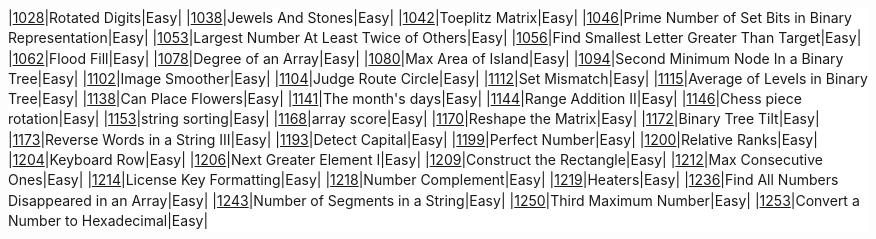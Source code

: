 |[1028](https://github.com/zerowing-ex/LintCode/blob/master/Easy/Easy1028.%20Rotated%20Digits.cpp)|Rotated Digits|Easy|
|[1038](https://github.com/zerowing-ex/LintCode/blob/master/Easy/Easy1038.%20Jewels%20And%20Stones.cpp)|Jewels And Stones|Easy|
|[1042](https://github.com/zerowing-ex/LintCode/blob/master/Easy/Easy1042.%20Toeplitz%20Matrix.cpp)|Toeplitz Matrix|Easy|
|[1046](https://github.com/zerowing-ex/LintCode/blob/master/Easy/Easy1046.%20Prime%20Number%20of%20Set%20Bits%20in%20Binary%20Representation.cpp)|Prime Number of Set Bits in Binary Representation|Easy|
|[1053](https://github.com/zerowing-ex/LintCode/blob/master/Easy/Easy1053.%20Largest%20Number%20At%20Least%20Twice%20of%20Others.cpp)|Largest Number At Least Twice of Others|Easy|
|[1056](https://github.com/zerowing-ex/LintCode/blob/master/Easy/Easy1056.%20Find%20Smallest%20Letter%20Greater%20Than%20Target.cpp)|Find Smallest Letter Greater Than Target|Easy|
|[1062](https://github.com/zerowing-ex/LintCode/blob/master/Easy/Easy1062.%20Flood%20Fill.cpp)|Flood Fill|Easy|
|[1078](https://github.com/zerowing-ex/LintCode/blob/master/Easy/Easy1078.%20Degree%20of%20an%20Array.cpp)|Degree of an Array|Easy|
|[1080](https://github.com/zerowing-ex/LintCode/blob/master/Easy/Easy1080.%20Max%20Area%20of%20Island.cpp)|Max Area of Island|Easy|
|[1094](https://github.com/zerowing-ex/LintCode/blob/master/Easy/Easy1094.%20Second%20Minimum%20Node%20In%20a%20Binary%20Tree.cpp)|Second Minimum Node In a Binary Tree|Easy|
|[1102](https://github.com/zerowing-ex/LintCode/blob/master/Easy/Easy1102.%20Image%20Smoother.cpp)|Image Smoother|Easy|
|[1104](https://github.com/zerowing-ex/LintCode/blob/master/Easy/Easy1104.%20Judge%20Route%20Circle.cpp)|Judge Route Circle|Easy|
|[1112](https://github.com/zerowing-ex/LintCode/blob/master/Easy/Easy1112.%20Set%20Mismatch.cpp)|Set Mismatch|Easy|
|[1115](https://github.com/zerowing-ex/LintCode/blob/master/Easy/Easy1115.%20Average%20of%20Levels%20in%20Binary%20Tree.cpp)|Average of Levels in Binary Tree|Easy|
|[1138](https://github.com/zerowing-ex/LintCode/blob/master/Easy/Easy1138.%20Can%20Place%20Flowers.cpp)|Can Place Flowers|Easy|
|[1141](https://github.com/zerowing-ex/LintCode/blob/master/Easy/Easy1141.%20The%20month's%20days.cpp)|The month's days|Easy|
|[1144](https://github.com/zerowing-ex/LintCode/blob/master/Easy/Easy1144.%20Range%20Addition%20II.cpp)|Range Addition II|Easy|
|[1146](https://github.com/zerowing-ex/LintCode/blob/master/Easy/Easy1146.%20Chess%20piece%20rotation.cpp)|Chess piece rotation|Easy|
|[1153](https://github.com/zerowing-ex/LintCode/blob/master/Easy/Easy1153.%20string%20sorting.cpp)|string sorting|Easy|
|[1168](https://github.com/zerowing-ex/LintCode/blob/master/Easy/Easy1168.%20array%20score.cpp)|array score|Easy|
|[1170](https://github.com/zerowing-ex/LintCode/blob/master/Easy/Easy1170.%20Reshape%20the%20Matrix.cpp)|Reshape the Matrix|Easy|
|[1172](https://github.com/zerowing-ex/LintCode/blob/master/Easy/Easy1172.%20Binary%20Tree%20Tilt.cpp)|Binary Tree Tilt|Easy|
|[1173](https://github.com/zerowing-ex/LintCode/blob/master/Easy/Easy1173.%20Reverse%20Words%20in%20a%20String%20III.cpp)|Reverse Words in a String III|Easy|
|[1193](https://github.com/zerowing-ex/LintCode/blob/master/Easy/Easy1193.%20Detect%20Capital.cpp)|Detect Capital|Easy|
|[1199](https://github.com/zerowing-ex/LintCode/blob/master/Easy/Easy1199.%20Perfect%20Number.cpp)|Perfect Number|Easy|
|[1200](https://github.com/zerowing-ex/LintCode/blob/master/Easy/Easy1200.%20Relative%20Ranks.cpp)|Relative Ranks|Easy|
|[1204](https://github.com/zerowing-ex/LintCode/blob/master/Easy/Easy1204.%20Keyboard%20Row.cpp)|Keyboard Row|Easy|
|[1206](https://github.com/zerowing-ex/LintCode/blob/master/Easy/Easy1206.%20Next%20Greater%20Element%20I.cpp)|Next Greater Element I|Easy|
|[1209](https://github.com/zerowing-ex/LintCode/blob/master/Easy/Easy1209.%20Construct%20the%20Rectangle.cpp)|Construct the Rectangle|Easy|
|[1212](https://github.com/zerowing-ex/LintCode/blob/master/Easy/Easy1212.%20Max%20Consecutive%20Ones.cpp)|Max Consecutive Ones|Easy|
|[1214](https://github.com/zerowing-ex/LintCode/blob/master/Easy/Easy1214.%20License%20Key%20Formatting.cpp)|License Key Formatting|Easy|
|[1218](https://github.com/zerowing-ex/LintCode/blob/master/Easy/Easy1218.%20Number%20Complement.cpp)|Number Complement|Easy|
|[1219](https://github.com/zerowing-ex/LintCode/blob/master/Easy/Easy1219.%20Heaters.cpp)|Heaters|Easy|
|[1236](https://github.com/zerowing-ex/LintCode/blob/master/Easy/Easy1236.%20Find%20All%20Numbers%20Disappeared%20in%20an%20Array.cpp)|Find All Numbers Disappeared in an Array|Easy|
|[1243](https://github.com/zerowing-ex/LintCode/blob/master/Easy/Easy1243.%20Number%20of%20Segments%20in%20a%20String.cpp)|Number of Segments in a String|Easy|
|[1250](https://github.com/zerowing-ex/LintCode/blob/master/Easy/Easy1250.%20Third%20Maximum%20Number.cpp)|Third Maximum Number|Easy|
|[1253](https://github.com/zerowing-ex/LintCode/blob/master/Easy/Easy1253.%20Convert%20a%20Number%20to%20Hexadecimal.cpp)|Convert a Number to Hexadecimal|Easy|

◆ Problem to work on ◆
An image-free, exact version of the listing above is required.

◆ Response to the exercise ◆
Source code

: |[1028](https://github.com/zerowing-ex/LintCode/blob/master/Easy/Easy1028.%20Rotated%20Digits.cpp)|Rotated Digits|Easy|
|[1038](https://github.com/zerowing-ex/LintCode/blob/master/Easy/Easy1038.%20Jewels%20And%20Stones.cpp)|Jewels And Stones|Easy|
|[1042](https://github.com/zerowing-ex/LintCode/blob/master/Easy/Easy1042.%20Toeplitz%20Matrix.cpp)|Toeplitz Matrix|Easy|
|[1046](https://github.com/zerowing-ex/LintCode/blob/master/Easy/Easy1046.%20Prime%20Number%20of%20Set%20Bits%20in%20Binary%20Representation.cpp)|Prime Number of Set Bits in Binary Representation|Easy|
|[1053](https://github.com/zerowing-ex/LintCode/blob/master/Easy/Easy1053.%20Largest%20Number%20At%20Least%20Twice%20of%20Others.cpp)|Largest Number At Least Twice of Others|Easy|
|[1056](https://github.com/zerowing-ex/LintCode/blob/master/Easy/Easy1056.%20Find%20Smallest%20Letter%20Greater%20Than%20Target.cpp)|Find Smallest Letter Greater Than Target|Easy|
|[1062](https://github.com/zerowing-ex/LintCode/blob/master/Easy/Easy1062.%20Flood%20Fill.cpp)|Flood Fill|Easy|
|[1078](https://github.com/zerowing-ex/LintCode/blob/master/Easy/Easy1078.%20Degree%20of%20an%20Array.cpp)|Degree of an Array|Easy|
|[1080](https://github.com/zerowing-ex/LintCode/blob/master/Easy/Easy1080.%20Max%20Area%20of%20Island.cpp)|Max Area of Island|Easy|
|[1094](https://github.com/zerowing-ex/LintCode/blob/master/Easy/Easy1094.%20Second%20Minimum%20Node%20In%20a%20Binary%20Tree.cpp)|Second Minimum Node In a Binary Tree|Easy|
|[1102](https://github.com/zerowing-ex/LintCode/blob/master/Easy/Easy1102.%20Image%20Smoother.cpp)|Image Smoother|Easy|
|[1104](https://github.com/zerowing-ex/LintCode/blob/master/Easy/Easy1104.%20Judge%20Route%20Circle.cpp)|Judge Route Circle|Easy|
|[1112](https://github.com/zerowing-ex/LintCode/blob/master/Easy/Easy1112.%20Set%20Mismatch.cpp)|Set Mismatch|Easy|
|[1115](https://github.com/zerowing-ex/LintCode/blob/master/Easy/Easy1115.%20Average%20of%20Levels%20in%20Binary%20Tree.cpp)|Average of Levels in Binary Tree|Easy|
|[1138](https://github.com/zerowing-ex/LintCode/blob/master/Easy/Easy1138.%20Can%20Place%20Flowers.cpp)|Can Place Flowers|Easy|
|[1141](https://github.com/zerowing-ex/LintCode/blob/master/Easy/Easy1141.%20The%20month's%20days.cpp)|The month's days|Easy|
|[1144](https://github.com/zerowing-ex/LintCode/blob/master/Easy/Easy1144.%20Range%20Addition%20II.cpp)|Range Addition II|Easy|
|[1146](https://github.com/zerowing-ex/LintCode/blob/master/Easy/Easy1146.%20Chess%20piece%20rotation.cpp)|Chess piece rotation|Easy|
|[1153](https://github.com/zerowing-ex/LintCode/blob/master/Easy/Easy1153.%20string%20sorting.cpp)|string sorting|Easy|
|[1168](https://github.com/zerowing-ex/LintCode/blob/master/Easy/Easy1168.%20array%20score.cpp)|array score|Easy|
|[1170](https://github.com/zerowing-ex/LintCode/blob/master/Easy/Easy1170.%20Reshape%20the%20Matrix.cpp)|Reshape the Matrix|Easy|
|[1172](https://github.com/zerowing-ex/LintCode/blob/master/Easy/Easy1172.%20Binary%20Tree%20Tilt.cpp)|Binary Tree Tilt|Easy|
|[1173](https://github.com/zerowing-ex/LintCode/blob/master/Easy/Easy1173.%20Reverse%20Words%20in%20a%20String%20III.cpp)|Reverse Words in a String III|Easy|
|[1193](https://github.com/zerowing-ex/LintCode/blob/master/Easy/Easy1193.%20Detect%20Capital.cpp)|Detect Capital|Easy|
|[1199](https://github.com/zerowing-ex/LintCode/blob/master/Easy/Easy1199.%20Perfect%20Number.cpp)|Perfect Number|Easy|
|[1200](https://github.com/zerowing-ex/LintCode/blob/master/Easy/Easy1200.%20Relative%20Ranks.cpp)|Relative Ranks|Easy|
|[1204](https://github.com/zerowing-ex/LintCode/blob/master/Easy/Easy1204.%20Keyboard%20Row.cpp)|Keyboard Row|Easy|
|[1206](https://github.com/zerowing-ex/LintCode/blob/master/Easy/Easy1206.%20Next%20Greater%20Element%20I.cpp)|Next Greater Element I|Easy|
|[1209](https://github.com/zerowing-ex/LintCode/blob/master/Easy/Easy1209.%20Construct%20the%20Rectangle.cpp)|Construct the Rectangle|Easy|
|[1212](https://github.com/zerowing-ex/LintCode/blob/master/Easy/Easy1212.%20Max%20Consecutive%20Ones.cpp)|Max Consecutive Ones|Easy|
|[1214](https://github.com/zerowing-ex/LintCode/blob/master/Easy/Easy1214.%20License%20Key%20Formatting.cpp)|License Key Formatting|Easy|
|[1218](https://github.com/zerowing-ex/LintCode/blob/master/Easy/Easy1218.%20Number%20Complement.cpp)|Number Complement|Easy|
|[1219](https://github.com/zerowing-ex/LintCode/blob/master/Easy/Easy1219.%20Heaters.cpp)|Heaters|Easy|
|[1236](https://github.com/zerowing-ex/LintCode/blob/master/Easy/Easy1236.%20Find%20All%20Numbers%20Disappeared%20in%20an%20Array.cpp)|Find All Numbers Disappeared in an Array|Easy|
|[1243](https://github.com/zerowing-ex/LintCode/blob/master/Easy/Easy1243.%20Number%20of%20Segments%20in%20a%20String.cpp)|Number of Segments in a String|Easy|
|[1250](https://github.com/zerowing-ex/LintCode/blob/master/Easy/Easy1250.%20Third%20Maximum%20Number.cpp)|Third Maximum Number|Easy|
|[1253](https://github.com/zerowing-ex/LintCode/blob/master/Easy/Easy1253.%20Convert%20a%20Number%20to%20Hexadecimal.cpp)|Convert a Number to Hexadecimal|Easy|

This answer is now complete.